Relocations: Erotic love and interiority

Image from Youth Voices Live.
March 21, 2024

There’s a knowledge of self that only sexual knowledge can bring

By Herbert Rothschild

When Othello marries Desdemona, he hasn’t the slightest understanding of erotic love. After the Venetian signiory tells him he must go to Cyprus to defend it from the Turkish threat and she begs to be allowed to accompany him, Othello seconds his wife’s request by saying that her presence won’t distract him from “your serious and great business.” He’s not particularly interested in sex, “the young affects / In me defunct.” No, he says, “light-winged toys / Of feathered Cupid” won’t blind his judgments or “corrupt and taint my business.”

This man, whose life before we meet him has been straight out of a boy’s adventure novel, has no experience with women. When the action moves to Cyprus, what we witness is not only his growing sense of what Desdemona means to him, but also the awareness of an interiority that only an intense sexual relationship can reveal.

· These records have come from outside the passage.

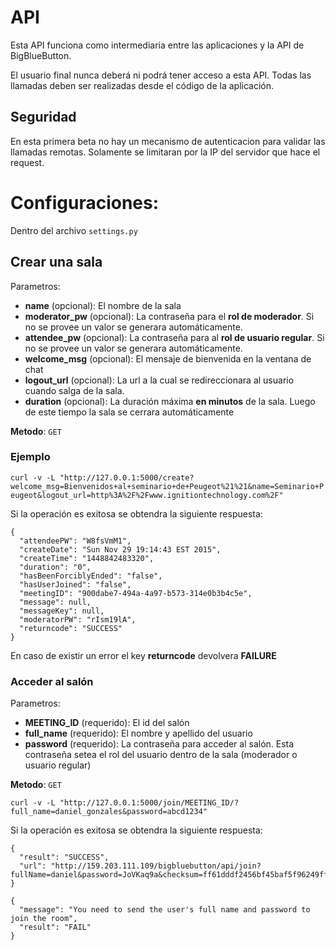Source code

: # API

Esta API funciona como intermediaria entre las aplicaciones y la API de BigBlueButton.

El usuario final nunca deberá ni podrá tener acceso a esta API. Todas las llamadas deben ser realizadas desde el código de la aplicación.

## Seguridad

En esta primera beta no hay un mecanismo de autenticacion para validar las llamadas remotas. Solamente se limitaran por la IP del servidor que hace el request.

# Configuraciones:
Dentro del archivo `settings.py`

## Crear una sala

Parametros:
- **name** (opcional): El nombre de la sala
- **moderator_pw** (opcional): La contraseña para el **rol de moderador**. Si no se provee un valor se generara automáticamente.
- **attendee_pw** (opcional): La contraseña para al **rol de usuario regular**. Si no se provee un valor se generara automáticamente.
- **welcome_msg** (opcional): El mensaje de bienvenida en la ventana de chat
- **logout_url** (opcional): La url a la cual se redireccionara al usuario cuando salga de la sala.
- **duration** (opcional): La duración máxima **en minutos** de la sala. Luego de este tiempo la sala se cerrara automáticamente

**Metodo**: `GET`

### Ejemplo

`curl -v -L "http://127.0.0.1:5000/create?welcome_msg=Bienvenidos+al+seminario+de+Peugeot%21%21&name=Seminario+Peugeot&logout_url=http%3A%2F%2Fwww.ignitiontechnology.com%2F"`

Si la operación es exitosa se obtendra la siguiente respuesta:

```
{
  "attendeePW": "W8fsVmM1",
  "createDate": "Sun Nov 29 19:14:43 EST 2015",
  "createTime": "1448842483320",
  "duration": "0",
  "hasBeenForciblyEnded": "false",
  "hasUserJoined": "false",
  "meetingID": "900dabe7-494a-4a97-b573-314e0b3b4c5e",
  "message": null,
  "messageKey": null,
  "moderatorPW": "rIsm19lA",
  "returncode": "SUCCESS"
}
```

En caso de existir un error el key **returncode** devolvera **FAILURE**

### Acceder al salón

Parametros:

- **MEETING_ID** (requerido): El id del salón
- **full_name** (requerido): El nombre y apellido del usuario
- **password** (requerido): La contraseña para acceder al salón. Esta contraseña setea el rol del usuario dentro de la sala (moderador o usuario regular)

**Metodo**: `GET`

`curl -v -L "http://127.0.0.1:5000/join/MEETING_ID/?full_name=daniel_gonzales&password=abcd1234"`

Si la operación es exitosa se obtendra la siguiente respuesta:
```
{
  "result": "SUCCESS", 
  "url": "http://159.203.111.109/bigbluebutton/api/join?fullName=daniel&password=JoVKaq9a&checksum=ff61dddf2456bf45baf5f96249ff1b4a1f5a5a04"
}
```

```
{
  "message": "You need to send the user's full name and password to join the room",
  "result": "FAIL"
}
```
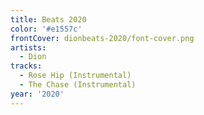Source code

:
 ```yaml
---
title: Beats 2020
color: '#e1557c'
frontCover: dionbeats-2020/font-cover.png
artists:
  - Dion
tracks:
  - Rose Hip (Instrumental)
  - The Chase (Instrumental)
year: '2020'
---
```

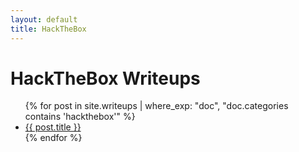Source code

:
 ```yaml
---
layout: default
title: HackTheBox
---
```


# HackTheBox Writeups

<ul>
{% for post in site.writeups | where_exp: "doc", "doc.categories contains 'hackthebox'" %}
  <li><a href="{{ post.url | relative_url }}">{{ post.title }}</a></li>
{% endfor %}
</ul>
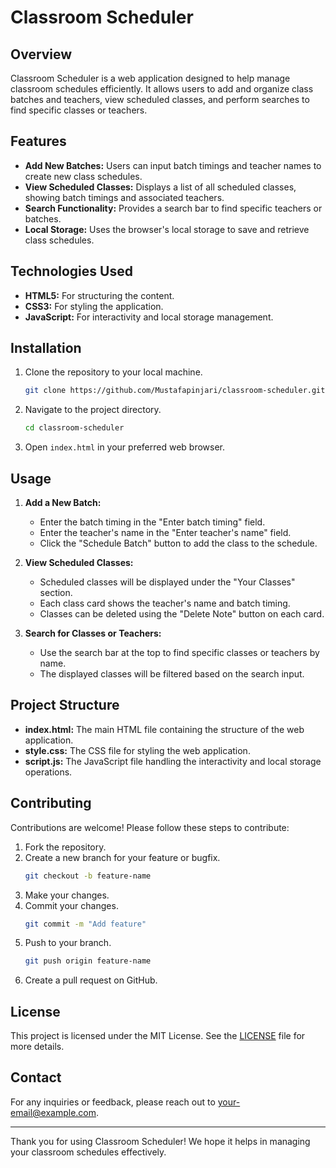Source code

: # Classroom Scheduler

## Overview

Classroom Scheduler is a web application designed to help manage classroom schedules efficiently. It allows users to add and organize class batches and teachers, view scheduled classes, and perform searches to find specific classes or teachers.

## Features

- **Add New Batches:** Users can input batch timings and teacher names to create new class schedules.
- **View Scheduled Classes:** Displays a list of all scheduled classes, showing batch timings and associated teachers.
- **Search Functionality:** Provides a search bar to find specific teachers or batches.
- **Local Storage:** Uses the browser's local storage to save and retrieve class schedules.

## Technologies Used

- **HTML5:** For structuring the content.
- **CSS3:** For styling the application.
- **JavaScript:** For interactivity and local storage management.

## Installation

1. Clone the repository to your local machine.
   ```bash
   git clone https://github.com/Mustafapinjari/classroom-scheduler.git
   ```
2. Navigate to the project directory.
   ```bash
   cd classroom-scheduler
   ```
3. Open `index.html` in your preferred web browser.

## Usage

1. **Add a New Batch:**
   - Enter the batch timing in the "Enter batch timing" field.
   - Enter the teacher's name in the "Enter teacher's name" field.
   - Click the "Schedule Batch" button to add the class to the schedule.

2. **View Scheduled Classes:**
   - Scheduled classes will be displayed under the "Your Classes" section.
   - Each class card shows the teacher's name and batch timing.
   - Classes can be deleted using the "Delete Note" button on each card.

3. **Search for Classes or Teachers:**
   - Use the search bar at the top to find specific classes or teachers by name.
   - The displayed classes will be filtered based on the search input.

## Project Structure

- **index.html:** The main HTML file containing the structure of the web application.
- **style.css:** The CSS file for styling the web application.
- **script.js:** The JavaScript file handling the interactivity and local storage operations.

## Contributing

Contributions are welcome! Please follow these steps to contribute:

1. Fork the repository.
2. Create a new branch for your feature or bugfix.
   ```bash
   git checkout -b feature-name
   ```
3. Make your changes.
4. Commit your changes.
   ```bash
   git commit -m "Add feature"
   ```
5. Push to your branch.
   ```bash
   git push origin feature-name
   ```
6. Create a pull request on GitHub.

## License

This project is licensed under the MIT License. See the [LICENSE](LICENSE) file for more details.

## Contact

For any inquiries or feedback, please reach out to [your-email@example.com](mailto:your-email@example.com).

---

Thank you for using Classroom Scheduler! We hope it helps in managing your classroom schedules effectively.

Ashland.news-Secretary-Herbert-Rothschild
Herbert Rothschild

Othello’s first experience of that intimate self comes after the different ships carrying him and his wife from Venice to Cyprus are separated by a storm and her ship lands first. When he arrives to find her waiting for him on shore, he exclaims,

It gives me wonder great as my content

To see you here before me.

. . . If it were now to die,
 ’Twere now to be most happy, for I fear
 My soul hath her content so absolute
 That not another comfort like to this
 Succeeds in unknown fate.

His contént is an almost physical experience of cóntent, of fullness. He goes on: “I cannot speak enough of this content. / It stops me here (pointing to his heart); it is too much of joy.”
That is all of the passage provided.